A finiteness result towards the Casas-Alvero Conjecture
Soham Ghosh
TL;DR
The paper proves a finiteness result toward the Casas-Alvero conjecture by bounding the dimension of the intersection of higher discriminant loci associated with monic univariate polynomials. It develops a framework of D-subschemes and linear reductions, then translates the conjecture into a complete-intersection problem for higher discriminant hypersurfaces and their Vieta-relations, culminating in a dimension bound of at most two for the relevant intersection. This yields that the arithmetic Casas-Alvero scheme $X_n$ has finite rational points over any field and, more generally, that there are only finitely many counterexamples up to affine changes in degree $n$. The work also introduces intermediate arithmetic Casas-Alberto schemes $X_n[j]$ and proves rigidity consequences and partial complete-intersection results, including a lower bound on how many of these intermediate schemes attain the complete-intersection property.

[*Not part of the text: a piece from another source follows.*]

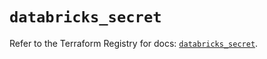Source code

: # `databricks_secret`

Refer to the Terraform Registry for docs: [`databricks_secret`](https://registry.terraform.io/providers/databricks/databricks/1.83.0/docs/resources/secret).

Together, these results advance a structural, deformation-based approach to the Casas-Alvero conjecture, connecting algebraic geometry, discriminants, and arithmetic geometry in a way that provides both finiteness statements and finer geometric constraints.
Abstract
The Casas-Alvero conjecture predicts that every univariate polynomial over an algebraically closed field of characteristic zero sharing a common factor with each of its Hasse-Schmidt derivatives is a power of a linear polynomial. The conjecture for polynomials of a fixed degree is equivalent to the projective variety of such polynomials being one-dimensional. In this paper, we show that for any algebraically closed field of arbitrary characteristic, this variety is at most two-dimensional for all positive degrees. Consequently, we show that the associated arithmetic Casas-Alvero scheme in any positive degree has finitely many rational points over any field. Along the way, we prove several rigidity results towards the conjecture. We also introduce intermediate arithmetic Casas-Alvero schemes and show that their $\mathbb{K}$ points form an almost complete intersection over any algebraically closed field $\mathbb{K}$. Furthermore, we consider the question of when they form a complete intersection.